Sadly, the death of a loved one doesn’t always means that family members and beneficiaries will get along. Often, the opposite situation occurs – after the death of a parent, children have emotional reasons for disputing how the decedent’s Estate will be handled. A need for control, or the desire for money to pay off debts may be contributing factor that drives probate disputes.

Probate in Georgia refers to the court process of transferring a deceased person’s assets to their heirs or beneficiaries. Every Probate estate must have a personal representative appointed.

Being a personal representative of an estate means they have the right to collect the assets and distribute the assets. It also means having the responsibility for paying any taxes and any outstanding creditors.

Seniors and anyone who is preparing for their death are well-advised to see an experienced Probate and Estate lawyer before they die. With the right legal documents and the correct strategies, many disputes can be avoided.

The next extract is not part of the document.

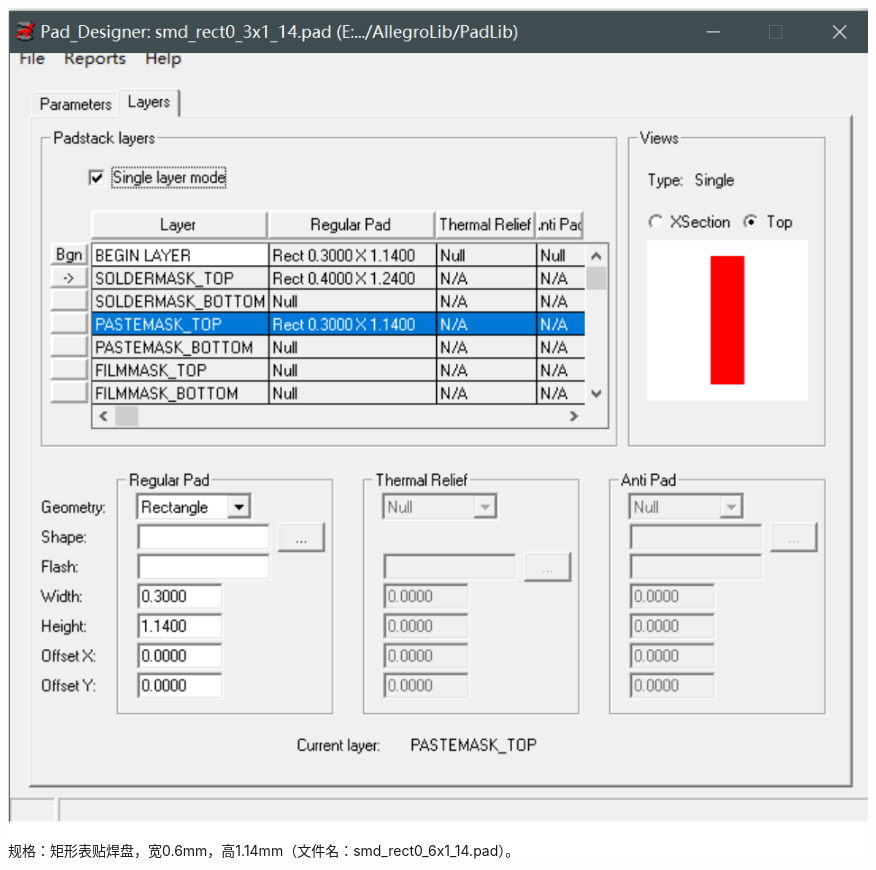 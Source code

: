    ![](./图库/Allegro：PCB封装制作/Allegro：PCB封装制作-P24.png)

   规格：矩形表贴焊盘，宽0.6mm，高1.14mm（文件名：smd_rect0_6x1_14.pad）。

Some of the common types of disputes Brian M. Douglas and Associates LLC counsel’s clients about are below.

Which will controls?

Sometimes there are two or even three wills. In this case, there will be a review to see which will is valid. Valid wills must make clear what is to be done with the Estate and must be properly signed and executed.

If more than one meets the basic requirements, Georgia law determines which will is valid. Often the testator, the person who makes the will, prepares a codicils (amendment) to his will which must meet legal formalities, too.

Who will be the personal representative of the Estate?

Typically, the will appoints a personal representative (an executor/executrix) to handle the Estate. If there is no will, then your lawyer will explain which heirs, relatives, or other parties can request to be appointed a personal representative and how that appointment happens.

Was there any undue influence in the preparation of the decedent’s will?

Undue influence generally means that the decedent was pressured to make a will that he/she normally would not have made – to benefit the person doing the pressuring over other more logical beneficiaries.

Did the decedent have the testamentary capacity to execute a will?

If the decedent did not have the proper mental capacity to make a will, the will can be contested. For example, if the person had dementia when he/she made the will, then the will could likely be challenged.

What happens if there is no will?

If there is no will, then the Georgia laws of intestate inheritance dictate who is entitled to receive the decedent’s assets. Resolving probate contests is not necessarily the end of Estate litigation.

Even when it is finally clear who should be the personal representative and which will controls, there can still be disputes about how the Estate is being handled and if the representative is meeting his/her legal obligations.